1\. Those jobs don't _belong_ to "American workers". "American workers" : _<
wink> <wink>_ now, don't we all know what that means?

2\. Said "american workers" have no guaranteed claims or rights to be employed
in those jobs. The business no more owes you that job, than you owing them to
work there. S/he is very welcome to find a different line of work, if they are
inconvenienced. Just because you don't like something, doesn't make it
illegal. Report fraud to the FBI/DOJ and Let the judicial system decide it.
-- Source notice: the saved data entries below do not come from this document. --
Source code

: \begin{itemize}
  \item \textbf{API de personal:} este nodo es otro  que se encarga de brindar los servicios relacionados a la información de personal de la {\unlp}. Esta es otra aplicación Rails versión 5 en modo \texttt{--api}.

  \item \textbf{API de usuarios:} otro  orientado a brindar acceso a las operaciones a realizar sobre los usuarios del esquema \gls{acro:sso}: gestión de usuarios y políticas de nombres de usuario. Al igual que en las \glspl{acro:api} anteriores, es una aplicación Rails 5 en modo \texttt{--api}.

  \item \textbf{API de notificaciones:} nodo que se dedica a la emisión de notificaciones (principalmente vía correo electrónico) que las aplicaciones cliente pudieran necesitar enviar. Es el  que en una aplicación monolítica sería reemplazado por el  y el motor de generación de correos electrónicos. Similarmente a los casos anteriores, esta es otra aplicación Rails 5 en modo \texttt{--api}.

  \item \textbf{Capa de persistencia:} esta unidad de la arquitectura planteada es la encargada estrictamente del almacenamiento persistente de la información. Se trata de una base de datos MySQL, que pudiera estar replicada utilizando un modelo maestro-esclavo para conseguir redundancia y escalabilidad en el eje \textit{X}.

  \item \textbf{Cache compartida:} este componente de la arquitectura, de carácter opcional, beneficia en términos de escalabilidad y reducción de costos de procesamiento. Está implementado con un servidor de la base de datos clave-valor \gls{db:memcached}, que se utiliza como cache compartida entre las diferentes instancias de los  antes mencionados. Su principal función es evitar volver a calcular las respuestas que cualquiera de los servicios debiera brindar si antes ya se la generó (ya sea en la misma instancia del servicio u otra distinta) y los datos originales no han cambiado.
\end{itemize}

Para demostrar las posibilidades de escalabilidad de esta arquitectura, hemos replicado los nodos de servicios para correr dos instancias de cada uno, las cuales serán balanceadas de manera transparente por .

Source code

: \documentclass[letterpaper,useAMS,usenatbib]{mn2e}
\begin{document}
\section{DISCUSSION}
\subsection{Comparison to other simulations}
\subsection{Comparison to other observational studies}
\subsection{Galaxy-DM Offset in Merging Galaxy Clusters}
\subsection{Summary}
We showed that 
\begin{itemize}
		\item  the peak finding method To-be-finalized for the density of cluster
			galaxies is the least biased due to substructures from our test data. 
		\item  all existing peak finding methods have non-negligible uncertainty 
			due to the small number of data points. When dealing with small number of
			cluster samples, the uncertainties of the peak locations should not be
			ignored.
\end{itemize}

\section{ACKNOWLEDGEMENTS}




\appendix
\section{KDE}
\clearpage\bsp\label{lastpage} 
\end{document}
3\. To the extent the machinations you describe happen, they are no different
from the VASTLY more prevalent resume padding, outright lies, outrageous
salary asks and general brattish behavior by many "American workers". Should
they be prosecuted too?

4\. "American IT workers" are already among the highest paid professionals and
have FULL + employment, and yet all they do is kvetch 24/7/365\. These
"victims" you describe, are trying to sell a bicycle - to put it mildly - for
the price of a Rolls Royce, while the customer needs a Honda Civic ! And like
every spoilt brat ever, throw a tantrum anytime they didn't get what they
wanted.

5\. If these american workers get off their entitlement high-horse, and stop
wallowing in this sea of self-pity, they would be aware how mismatched their
skills and compensation expectations are.

ps. i am a 3x entrepreneur, who used to believe in your ideas just as
strongly, but my startup experience has changed my views on this subject.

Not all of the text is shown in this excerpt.